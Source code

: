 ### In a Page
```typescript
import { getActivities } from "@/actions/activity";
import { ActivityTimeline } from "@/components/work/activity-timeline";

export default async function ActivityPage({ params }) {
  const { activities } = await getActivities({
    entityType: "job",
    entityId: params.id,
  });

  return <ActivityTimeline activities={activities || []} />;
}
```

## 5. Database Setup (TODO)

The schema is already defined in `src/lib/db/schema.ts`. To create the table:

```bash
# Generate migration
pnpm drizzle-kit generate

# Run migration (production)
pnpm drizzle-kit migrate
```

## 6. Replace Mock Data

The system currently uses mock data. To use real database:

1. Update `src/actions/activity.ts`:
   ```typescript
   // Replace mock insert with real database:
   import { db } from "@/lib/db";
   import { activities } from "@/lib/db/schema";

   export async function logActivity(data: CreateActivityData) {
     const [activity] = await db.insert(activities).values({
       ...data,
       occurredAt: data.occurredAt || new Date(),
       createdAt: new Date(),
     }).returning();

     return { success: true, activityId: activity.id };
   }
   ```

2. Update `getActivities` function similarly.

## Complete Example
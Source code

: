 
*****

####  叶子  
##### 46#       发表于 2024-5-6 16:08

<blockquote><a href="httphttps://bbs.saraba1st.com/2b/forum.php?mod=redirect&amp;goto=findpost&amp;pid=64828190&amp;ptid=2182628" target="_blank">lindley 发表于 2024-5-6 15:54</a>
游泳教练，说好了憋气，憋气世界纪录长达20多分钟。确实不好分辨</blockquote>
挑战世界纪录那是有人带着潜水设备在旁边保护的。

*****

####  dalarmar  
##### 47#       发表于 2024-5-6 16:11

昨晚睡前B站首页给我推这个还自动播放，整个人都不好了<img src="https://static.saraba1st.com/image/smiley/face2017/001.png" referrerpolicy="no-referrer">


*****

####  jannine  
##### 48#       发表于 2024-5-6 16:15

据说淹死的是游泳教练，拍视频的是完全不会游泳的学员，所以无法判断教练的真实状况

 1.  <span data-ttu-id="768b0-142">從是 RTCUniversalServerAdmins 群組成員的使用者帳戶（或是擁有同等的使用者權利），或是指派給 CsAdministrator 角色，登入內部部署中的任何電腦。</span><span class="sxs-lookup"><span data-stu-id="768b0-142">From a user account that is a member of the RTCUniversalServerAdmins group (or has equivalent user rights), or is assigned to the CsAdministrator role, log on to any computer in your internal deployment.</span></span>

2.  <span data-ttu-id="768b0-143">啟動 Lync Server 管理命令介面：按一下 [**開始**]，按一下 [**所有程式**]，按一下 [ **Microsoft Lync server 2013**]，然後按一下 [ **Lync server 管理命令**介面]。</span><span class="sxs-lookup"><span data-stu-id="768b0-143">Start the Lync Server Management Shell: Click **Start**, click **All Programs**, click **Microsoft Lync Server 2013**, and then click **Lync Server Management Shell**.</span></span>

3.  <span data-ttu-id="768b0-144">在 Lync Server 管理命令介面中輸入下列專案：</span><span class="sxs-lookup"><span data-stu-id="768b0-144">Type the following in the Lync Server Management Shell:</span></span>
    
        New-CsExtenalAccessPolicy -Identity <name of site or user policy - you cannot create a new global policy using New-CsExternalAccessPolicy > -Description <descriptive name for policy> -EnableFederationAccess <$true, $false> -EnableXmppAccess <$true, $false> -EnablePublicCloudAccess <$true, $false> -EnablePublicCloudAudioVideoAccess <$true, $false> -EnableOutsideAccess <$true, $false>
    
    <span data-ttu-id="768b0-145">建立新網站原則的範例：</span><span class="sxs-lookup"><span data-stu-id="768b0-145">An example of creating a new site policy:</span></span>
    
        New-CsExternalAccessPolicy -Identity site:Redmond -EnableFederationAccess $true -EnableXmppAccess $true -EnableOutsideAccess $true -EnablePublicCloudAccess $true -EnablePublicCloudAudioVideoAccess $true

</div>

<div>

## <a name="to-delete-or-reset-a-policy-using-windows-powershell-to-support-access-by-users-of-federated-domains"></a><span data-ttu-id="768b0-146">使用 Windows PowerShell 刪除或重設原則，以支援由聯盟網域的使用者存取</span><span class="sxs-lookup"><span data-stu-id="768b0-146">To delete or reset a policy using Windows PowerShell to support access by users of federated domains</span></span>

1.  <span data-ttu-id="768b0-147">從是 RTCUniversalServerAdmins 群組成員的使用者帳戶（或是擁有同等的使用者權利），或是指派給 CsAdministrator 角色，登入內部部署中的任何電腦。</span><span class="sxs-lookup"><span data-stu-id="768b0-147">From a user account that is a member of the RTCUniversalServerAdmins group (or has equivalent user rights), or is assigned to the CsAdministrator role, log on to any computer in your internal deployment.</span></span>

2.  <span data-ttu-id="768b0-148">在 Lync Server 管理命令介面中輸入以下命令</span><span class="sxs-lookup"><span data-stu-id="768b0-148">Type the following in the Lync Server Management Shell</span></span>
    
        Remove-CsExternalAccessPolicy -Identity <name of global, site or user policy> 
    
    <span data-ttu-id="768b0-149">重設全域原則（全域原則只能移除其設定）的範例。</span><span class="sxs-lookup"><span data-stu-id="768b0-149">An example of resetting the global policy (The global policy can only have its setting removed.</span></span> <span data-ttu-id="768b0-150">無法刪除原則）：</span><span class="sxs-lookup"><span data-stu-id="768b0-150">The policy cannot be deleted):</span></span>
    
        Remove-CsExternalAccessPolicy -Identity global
__________
→ **WORK ITEM**
Go through the records above and, whenever a line includes the word "function", copy it.

→ **SOLVED PROBLEM**
export default async function ActivityPage({ params }) {
   export async function logActivity(data: CreateActivityData) {
2. Update `getActivities` function similarly.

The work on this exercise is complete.